Hi,
I have a slow query that I could really do with some help optimising please.
It involves two tables:
CREATE TABLE IF NOT EXISTS data ( id bigint(cool: NOT NULL auto_increment, brand_id bigint(cool: NOT NULL default ‘0’, pub_date date NOT NULL default ‘0000-00-00’, concept_id bigint(cool: NOT NULL default ‘0’,
PRIMARY KEY (id),
KEY brand_id (brand_id),
KEY pub_date_2 (pub_date),
KEY brand_id_2 (brand_id,pub_date)
) ENGINE=InnoDB DEFAULT CHARSET=utf8 AUTO_INCREMENT=8579258 ;
CREATE TABLE IF NOT EXISTS concept ( id bigint(cool: NOT NULL default ‘0’, concept varchar(255) NOT NULL default ‘’,
KEY concept (concept),
KEY id (id)
) ENGINE=InnoDB DEFAULT CHARSET=latin1;
Select c.concept,count(concept) concept1 from concept c,data d where d.pub_date >=‘2008-12-01’ AND d.pub_date <= ‘2008-12-31’ and d.brand_id =32 and d.id = c.id GROUP BY concept ORDER BY concept1 DESC
So what we are trying to do is find the most frequently occuring concepts from the concept table, for the rows selected in the data table then order and group them.
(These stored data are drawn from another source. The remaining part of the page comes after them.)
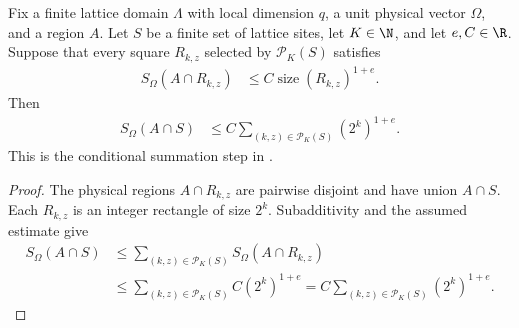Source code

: \begin{lemma}
    \label{thm:area_law_capped_dyadic_entropy_cover_of_forall}
    \leanok
    Fix a finite lattice domain $\Lambda$ with local dimension $q$,
    a unit physical vector $\Omega$, and a region $A$.
    Let $S$ be a finite set of lattice sites, let $K\in\N$, and let
    $e,C\in\R$. Suppose that every square $R_{k,z}$ selected by
    $\mathcal P_K(S)$ satisfies
    \begin{align}
        S_\Omega(A\cap R_{k,z}) & \le C\operatorname{size}(R_{k,z})^{1+e}.
    \end{align}
    Then
    \begin{align}
        S_\Omega(A\cap S)
         & \le C\sum_{(k,z)\in\mathcal P_K(S)}(2^k)^{1+e}.
    \end{align}
    This is the conditional summation step in
    \cite[proof of Lemma~9.4, lines~651--664]{OpenAI2026AreaLaw}.
\end{lemma}
\begin{proof}
    \leanok
    The physical regions $A\cap R_{k,z}$ are pairwise disjoint and
    have union $A\cap S$. Each $R_{k,z}$ is an integer rectangle
    of size $2^k$. Subadditivity and the assumed estimate give
    \begin{align}
        S_\Omega(A\cap S)
         & \le\sum_{(k,z)\in\mathcal P_K(S)}S_\Omega(A\cap R_{k,z}) \\
         & \le\sum_{(k,z)\in\mathcal P_K(S)}C(2^k)^{1+e}
        =C\sum_{(k,z)\in\mathcal P_K(S)}(2^k)^{1+e}.
    \end{align}
\end{proof}


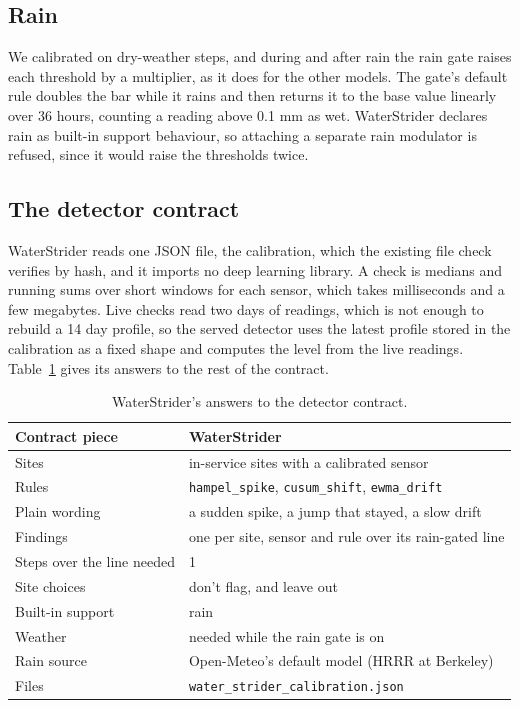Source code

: \documentclass{article}
\begin{document}
\subsection{Rain}
\label{sec:rain}

We calibrated on dry-weather steps, and during and after rain the rain gate
raises each threshold by a multiplier, as it does for the other models. The
gate's default rule doubles the bar while it rains and then returns it to the
base value linearly over 36 hours, counting a reading above 0.1 mm as wet.
WaterStrider declares rain as built-in support behaviour, so attaching a
separate rain modulator is refused, since it would raise the thresholds twice.

\subsection{The detector contract}
\label{sec:contract}

WaterStrider reads one JSON file, the calibration, which the existing file
check verifies by hash, and it imports no deep learning library. A check is
medians and running sums over short windows for each sensor, which takes
milliseconds and a few megabytes. Live checks read two days of readings, which
is not enough to rebuild a 14 day profile, so the served detector uses the
latest profile stored in the calibration as a fixed shape and computes the
level from the live readings. Table~\ref{tab:contract} gives its answers to the
rest of the contract.

\begin{table}[t]
  \centering
  \caption{WaterStrider's answers to the detector contract.}
  \label{tab:contract}
  \begin{tabular}{ll}
    \toprule
    Contract piece & WaterStrider \\
    \midrule
    Sites & in-service sites with a calibrated sensor \\
    Rules & \texttt{hampel\_spike}, \texttt{cusum\_shift}, \texttt{ewma\_drift} \\
    Plain wording & a sudden spike, a jump that stayed, a slow drift \\
    Findings & one per site, sensor and rule over its rain-gated line \\
    Steps over the line needed & 1 \\
    Site choices & don't flag, and leave out \\
    Built-in support & rain \\
    Weather & needed while the rain gate is on \\
    Rain source & Open-Meteo's default model (HRRR at Berkeley) \\
    Files & \texttt{water\_strider\_calibration.json} \\
    \bottomrule
  \end{tabular}
\end{table}
\end{document}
The concept table can have many different rows where the ID links back to a single row in the data tables ID.
So if there is 30000 rows in the data table it could link to 300,000 rows in the concept table. It appears to the group by/order by that is slowing things down.
These tables are going to continue to grow so I need to find a more scalable option to this.
Any advice or query/schema changes to speed this up and help the application scale would be great.
First thing: KEY brand_id_2 (brand_id,pub_date), so where should be:
[B]Quote:[/B]
where d.brand_id = 32 and (d.pub_date >=‘2008-12-01’ AND d.pub_date <= ‘2008-12-31’)
I could be wrong, so You could check it with explain
[B]Quote:[/B]
explain Select c.concept,count(concept) concept1 from concept c,data d where d.pub_date >=‘2008-12-01’ AND d.pub_date <= ‘2008-12-31’ and d.brand_id =32 and d.id = c.id GROUP BY concept ORDER BY concept1 DESC
explain Select c.concept,count(concept) concept1 from concept c,data d where d.brand_id =32 and d.pub_date >=‘2008-12-01’ AND d.pub_date <= ‘2008-12-31’ and d.id = c.id GROUP BY concept ORDER BY concept1 DESC
(please, post both results)
edit:
You could add table “counter” with columns: year, month, concept and couter.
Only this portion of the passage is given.